The Irish Data Protection Commission (DPC) said it had opened an inquiry into the security breach, which included images that users had never shared on the social network.
Under EU data laws, it could mean a fine equal to 4pc of annual revenue if regulators determine Facebook did not do enough to prevent it.
The inquiry will also encompass a security breach announced in October that gave hackers total control of 30m users’ accounts.
It is the latest in a litany of privacy issues involving the company this year, which started with the Cambridge Analytica scandal in March.

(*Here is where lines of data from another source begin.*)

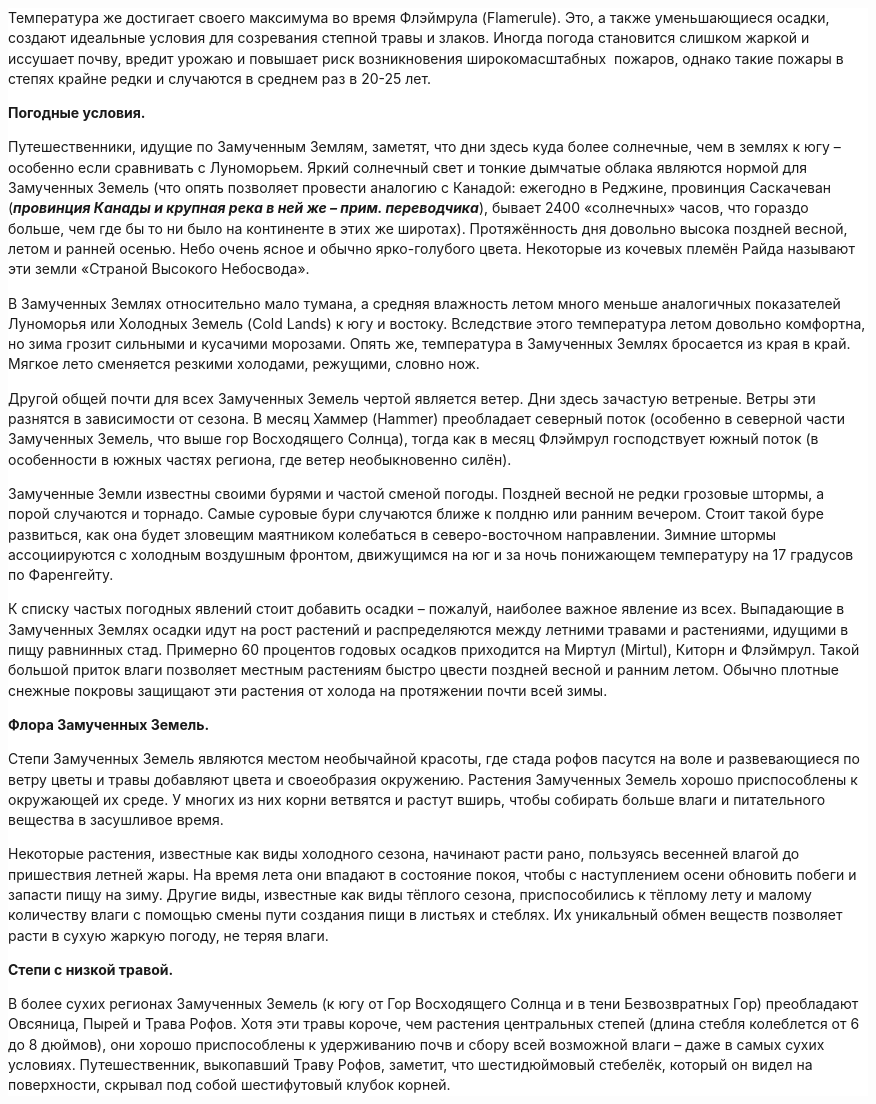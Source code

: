 Температура же достигает своего максимума во время Флэймрула (Flamerule). Это, а также уменьшающиеся осадки, создают идеальные условия для созревания степной травы и злаков. Иногда погода становится слишком жаркой и иссушает почву, вредит урожаю и повышает риск возникновения широкомасштабных  пожаров, однако такие пожары в степях крайне редки и случаются в среднем раз в 20-25 лет.

**Погодные условия.**

Путешественники, идущие по Замученным Землям, заметят, что дни здесь куда более солнечные, чем в землях к югу – особенно если сравнивать с Луноморьем. Яркий солнечный свет и тонкие дымчатые облака являются нормой для Замученных Земель (что опять позволяет провести аналогию с Канадой: ежегодно в Реджине, провинция Саскачеван (**_провинция Канады и крупная река в ней же – прим. переводчика_**), бывает 2400 «солнечных» часов, что гораздо больше, чем где бы то ни было на континенте в этих же широтах). Протяжённость дня довольно высока поздней весной, летом и ранней осенью. Небо очень ясное и обычно ярко-голубого цвета. Некоторые из кочевых племён Райда называют эти земли «Страной Высокого Небосвода».

В Замученных Землях относительно мало тумана, а средняя влажность летом много меньше аналогичных показателей Луноморья или Холодных Земель (Cold Lands) к югу и востоку. Вследствие этого температура летом довольно комфортна, но зима грозит сильными и кусачими морозами. Опять же, температура в Замученных Землях бросается из края в край. Мягкое лето сменяется резкими холодами, режущими, словно нож.

Другой общей почти для всех Замученных Земель чертой является ветер. Дни здесь зачастую ветреные. Ветры эти разнятся в зависимости от сезона. В месяц Хаммер (Hammer) преобладает северный поток (особенно в северной части Замученных Земель, что выше гор Восходящего Солнца), тогда как в месяц Флэймрул господствует южный поток (в особенности в южных частях региона, где ветер необыкновенно силён).

Замученные Земли известны своими бурями и частой сменой погоды. Поздней весной не редки грозовые штормы, а порой случаются и торнадо. Самые суровые бури случаются ближе к полдню или ранним вечером. Стоит такой буре развиться, как она будет зловещим маятником колебаться в северо-восточном направлении. Зимние штормы ассоциируются с холодным воздушным фронтом, движущимся на юг и за ночь понижающем температуру на 17 градусов по Фаренгейту.

К списку частых погодных явлений стоит добавить осадки – пожалуй, наиболее важное явление из всех. Выпадающие в Замученных Землях осадки идут на рост растений и распределяются между летними травами и растениями, идущими в пищу равнинных стад. Примерно 60 процентов годовых осадков приходится на Миртул (Mirtul), Киторн и Флэймрул. Такой большой приток влаги позволяет местным растениям быстро цвести поздней весной и ранним летом. Обычно плотные снежные покровы защищают эти растения от холода на протяжении почти всей зимы.

**Флора Замученных Земель.**

Степи Замученных Земель являются местом необычайной красоты, где стада рофов пасутся на воле и развевающиеся по ветру цветы и травы добавляют цвета и своеобразия окружению. Растения Замученных Земель хорошо приспособлены к окружающей их среде. У многих из них корни ветвятся и растут вширь, чтобы собирать больше влаги и питательного вещества в засушливое время.

Некоторые растения, известные как виды холодного сезона, начинают расти рано, пользуясь весенней влагой до пришествия летней жары. На время лета они впадают в состояние покоя, чтобы с наступлением осени обновить побеги и запасти пищу на зиму. Другие виды, известные как виды тёплого сезона, приспособились к тёплому лету и малому количеству влаги с помощью смены пути создания пищи в листьях и стеблях. Их уникальный обмен веществ позволяет расти в сухую жаркую погоду, не теряя влаги.

**Степи с низкой травой.**

В более сухих регионах Замученных Земель (к югу от Гор Восходящего Солнца и в тени Безвозвратных Гор) преобладают Овсяница, Пырей и Трава Рофов. Хотя эти травы короче, чем растения центральных степей (длина стебля колеблется от 6 до 8 дюймов), они хорошо приспособлены к удерживанию почв и сбору всей возможной влаги – даже в самых сухих условиях. Путешественник, выкопавший Траву Рофов, заметит, что шестидюймовый стебелёк, который он видел на поверхности, скрывал под собой шестифутовый клубок корней.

“We’re sorry this happened,” said Tomer Bar, an engineering director at Facebook, in an official blog post, adding that the company would work to find out who was affected and to delete their photos from other companies’ systems.
The problem was caused by a glitch in an update to Facebook’s tools for third-party developers, which allow other apps to connect to Facebook and use its data if users consent.
But while these apps are supposed to have access to photos that users have posted on their Facebook timelines, the update wrongly gave wider access to 876 other companies during a 12-day window in September.
Facebook became aware of the bug in September and fixed it, but did not report it to the DPC until Nov 22. GDPR requires any breach of personal data to be disclosed within 72 hours.
The company declined to comment on how many people had been affected in the UK.